According to IAB, 26 percent of desktop users use blockers to remove ads. That limits over a quarter of a website's users from even seeing the advertisement in the first place. If you look at Gen-Z only, the number of people using ad blockers has reached almost 50%. However, people have always trusted other people, so influencer marketing provides a great opportunity for brands to get the message across by using those who have built the social following.
In 2018 brands have become much more active in influencer marketing adding rigor in their approach to selecting and leveraging influencers beyond their organic reach. In fact, Activate by Bloglovin's research has found that 67% of marketers believe influencer marketing campaigns helped them reach a more targeted audience and created relevancy with modern fickle customers.
The key challenge is to use rigor in selecting and measuring impact of influencer marketing. I recently interviewed Magnus Jonsson, Vice President of Brand Engagement at Clorox to learn how his company approached influencer marketing.
For Clorox, brand engagement is a critical element for everything they do. They believe that campaigns must be human-centered and purpose-driven. Magnus organized a company offsite to educate his team on what this means and how to properly use influencers to communicate key messages. This way the entire organization is aligned and there are no surprises in execution.

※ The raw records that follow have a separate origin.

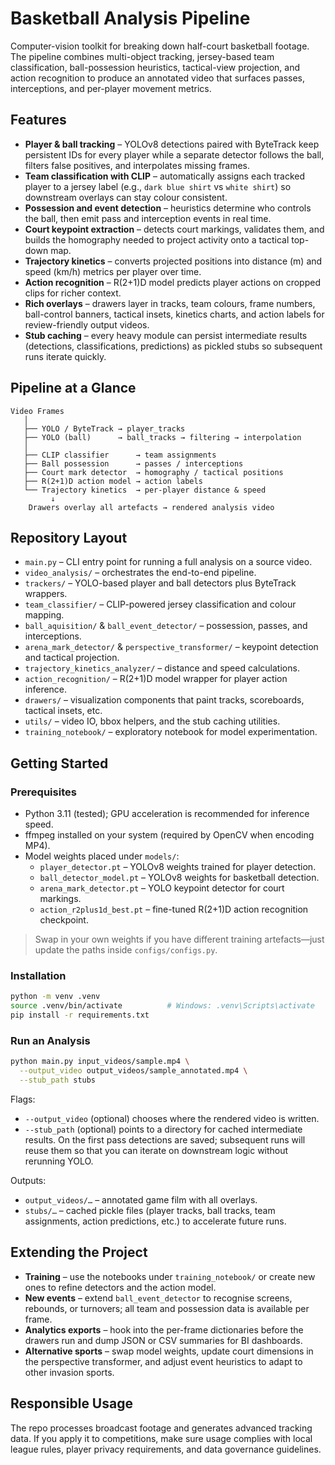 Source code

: # Basketball Analysis Pipeline

Computer-vision toolkit for breaking down half-court basketball footage. The
pipeline combines multi-object tracking, jersey-based team classification,
ball-possession heuristics, tactical-view projection, and action recognition to
produce an annotated video that surfaces passes, interceptions, and per-player
movement metrics.

## Features
- **Player & ball tracking** – YOLOv8 detections paired with ByteTrack keep
  persistent IDs for every player while a separate detector follows the ball,
  filters false positives, and interpolates missing frames.
- **Team classification with CLIP** – automatically assigns each tracked player
  to a jersey label (e.g., `dark blue shirt` vs `white shirt`) so downstream
  overlays can stay colour consistent.
- **Possession and event detection** – heuristics determine who controls the
  ball, then emit pass and interception events in real time.
- **Court keypoint extraction** – detects court markings, validates them, and
  builds the homography needed to project activity onto a tactical top-down
  map.
- **Trajectory kinetics** – converts projected positions into distance (m) and
  speed (km/h) metrics per player over time.
- **Action recognition** – R(2+1)D model predicts player actions on cropped
  clips for richer context.
- **Rich overlays** – drawers layer in tracks, team colours, frame numbers,
  ball-control banners, tactical insets, kinetics charts, and action labels for
  review-friendly output videos.
- **Stub caching** – every heavy module can persist intermediate results
  (detections, classifications, predictions) as pickled stubs so subsequent runs
  iterate quickly.

## Pipeline at a Glance
```
Video Frames
   │
   ├── YOLO / ByteTrack → player_tracks
   ├── YOLO (ball)      → ball_tracks → filtering → interpolation
   │
   ├── CLIP classifier      → team assignments
   ├── Ball possession      → passes / interceptions
   ├── Court mark detector  → homography / tactical positions
   ├── R(2+1)D action model → action labels
   └── Trajectory kinetics  → per-player distance & speed
         ↓
    Drawers overlay all artefacts → rendered analysis video
```

## Repository Layout
- `main.py` – CLI entry point for running a full analysis on a source video.
- `video_analysis/` – orchestrates the end-to-end pipeline.
- `trackers/` – YOLO-based player and ball detectors plus ByteTrack wrappers.
- `team_classifier/` – CLIP-powered jersey classification and colour mapping.
- `ball_aquisition/` & `ball_event_detector/` – possession, passes, and interceptions.
- `arena_mark_detector/` & `perspective_transformer/` – keypoint detection and tactical projection.
- `trajectory_kinetics_analyzer/` – distance and speed calculations.
- `action_recognition/` – R(2+1)D model wrapper for player action inference.
- `drawers/` – visualization components that paint tracks, scoreboards, tactical insets, etc.
- `utils/` – video IO, bbox helpers, and the stub caching utilities.
- `training_notebook/` – exploratory notebook for model experimentation.

## Getting Started

### Prerequisites
- Python 3.11 (tested); GPU acceleration is recommended for inference speed.
- ffmpeg installed on your system (required by OpenCV when encoding MP4).
- Model weights placed under `models/`:
  - `player_detector.pt` – YOLOv8 weights trained for player detection.
  - `ball_detector_model.pt` – YOLOv8 weights for basketball detection.
  - `arena_mark_detector.pt` – YOLO keypoint detector for court markings.
  - `action_r2plus1d_best.pt` – fine-tuned R(2+1)D action recognition checkpoint.

> Swap in your own weights if you have different training artefacts—just update
> the paths inside `configs/configs.py`.

### Installation
```bash
python -m venv .venv
source .venv/bin/activate          # Windows: .venv\Scripts\activate
pip install -r requirements.txt
```

### Run an Analysis
```bash
python main.py input_videos/sample.mp4 \
  --output_video output_videos/sample_annotated.mp4 \
  --stub_path stubs
```

Flags:
- `--output_video` (optional) chooses where the rendered video is written.
- `--stub_path` (optional) points to a directory for cached intermediate
  results. On the first pass detections are saved; subsequent runs will reuse
  them so that you can iterate on downstream logic without rerunning YOLO.

Outputs:
- `output_videos/…` – annotated game film with all overlays.
- `stubs/…` – cached pickle files (player tracks, ball tracks, team assignments,
  action predictions, etc.) to accelerate future runs.

## Extending the Project
- **Training** – use the notebooks under `training_notebook/` or create new ones
  to refine detectors and the action model.
- **New events** – extend `ball_event_detector` to recognise screens, rebounds,
  or turnovers; all team and possession data is available per frame.
- **Analytics exports** – hook into the per-frame dictionaries before the
  drawers run and dump JSON or CSV summaries for BI dashboards.
- **Alternative sports** – swap model weights, update court dimensions in the
  perspective transformer, and adjust event heuristics to adapt to other
  invasion sports.

## Responsible Usage
The repo processes broadcast footage and generates advanced tracking data. If
you apply it to competitions, make sure usage complies with local league rules,
player privacy requirements, and data governance guidelines.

He also emphasized the importance of insights in their influencer marketing campaigns. For example, for PineSol, they learned that many of their customers listen to music and even dance when they are cleaning, so they created an interesting skit leveraging Inanna Sarkis, an Asyrian-Bulgarian Canadian YouTube sensation, who has 2.7 million subscribers on YouTube. Her PineSol video titled Dance Cleaning Challenge, which was also promoted by Clorox through paid media, drove over 3.2 million views on YouTube and, according to Clorox, generated a 10% lift in brand consideration and brand favorability in a YouTube brand lift study.
Q&A with Magnus Jonsson:
1. How do you set-up goals and KPIs for your social media strategy?
Each Social Media campaign has different KPIs depending on the overall goals of the business and the marketing campaign. With influencers, we often look at total views of the content we create with them and engagement with the content. When possible, we measure Brand Lift (consideration, favorability, purchase intent, etc.) and at times we can measure sales and ROI.
2. When do you engage influencers - at the strategy or execution level and why?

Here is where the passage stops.